* **Description of the task**: What is wanted is every record, duplicated word for word.

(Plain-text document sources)
◇ ◇ ◇ ◇ ◇
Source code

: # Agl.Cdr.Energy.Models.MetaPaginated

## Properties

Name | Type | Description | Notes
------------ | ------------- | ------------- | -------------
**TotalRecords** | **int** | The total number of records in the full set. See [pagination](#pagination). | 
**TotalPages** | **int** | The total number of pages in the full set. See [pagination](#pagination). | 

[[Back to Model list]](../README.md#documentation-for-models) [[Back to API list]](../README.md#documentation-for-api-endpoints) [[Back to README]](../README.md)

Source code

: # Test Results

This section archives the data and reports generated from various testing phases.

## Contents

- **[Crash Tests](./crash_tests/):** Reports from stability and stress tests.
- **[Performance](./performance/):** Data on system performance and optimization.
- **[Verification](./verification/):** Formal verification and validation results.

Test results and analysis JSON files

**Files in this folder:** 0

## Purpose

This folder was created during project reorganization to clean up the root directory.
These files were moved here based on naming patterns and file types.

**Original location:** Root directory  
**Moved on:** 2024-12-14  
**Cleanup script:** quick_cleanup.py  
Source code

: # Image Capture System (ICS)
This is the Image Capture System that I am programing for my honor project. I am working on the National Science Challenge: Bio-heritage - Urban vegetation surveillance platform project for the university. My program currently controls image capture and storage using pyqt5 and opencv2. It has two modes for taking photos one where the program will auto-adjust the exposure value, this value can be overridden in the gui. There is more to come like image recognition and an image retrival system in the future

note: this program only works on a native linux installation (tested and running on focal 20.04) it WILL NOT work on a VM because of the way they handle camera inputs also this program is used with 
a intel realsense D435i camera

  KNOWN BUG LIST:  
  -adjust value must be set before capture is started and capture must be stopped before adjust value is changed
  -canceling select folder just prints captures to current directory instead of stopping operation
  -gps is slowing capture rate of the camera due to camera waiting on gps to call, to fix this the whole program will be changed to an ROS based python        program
◇ ◇ ◇ ◇ ◇
* **Expected answer**:
Source code

: # Agl.Cdr.Energy.Models.MetaPaginated

## Properties

Name | Type | Description | Notes
------------ | ------------- | ------------- | -------------
**TotalRecords** | **int** | The total number of records in the full set. See [pagination](#pagination). | 
**TotalPages** | **int** | The total number of pages in the full set. See [pagination](#pagination). | 

[[Back to Model list]](../README.md#documentation-for-models) [[Back to API list]](../README.md#documentation-for-api-endpoints) [[Back to README]](../README.md)

Source code

: # Test Results

This section archives the data and reports generated from various testing phases.

## Contents

- **[Crash Tests](./crash_tests/):** Reports from stability and stress tests.
- **[Performance](./performance/):** Data on system performance and optimization.
- **[Verification](./verification/):** Formal verification and validation results.

Test results and analysis JSON files

**Files in this folder:** 0

## Purpose

This folder was created during project reorganization to clean up the root directory.
These files were moved here based on naming patterns and file types.

**Original location:** Root directory  
**Moved on:** 2024-12-14  
**Cleanup script:** quick_cleanup.py  
Source code

: # Image Capture System (ICS)
This is the Image Capture System that I am programing for my honor project. I am working on the National Science Challenge: Bio-heritage - Urban vegetation surveillance platform project for the university. My program currently controls image capture and storage using pyqt5 and opencv2. It has two modes for taking photos one where the program will auto-adjust the exposure value, this value can be overridden in the gui. There is more to come like image recognition and an image retrival system in the future

note: this program only works on a native linux installation (tested and running on focal 20.04) it WILL NOT work on a VM because of the way they handle camera inputs also this program is used with 
a intel realsense D435i camera

  KNOWN BUG LIST:  
  -adjust value must be set before capture is started and capture must be stopped before adjust value is changed
  -canceling select folder just prints captures to current directory instead of stopping operation
  -gps is slowing capture rate of the camera due to camera waiting on gps to call, to fix this the whole program will be changed to an ROS based python        program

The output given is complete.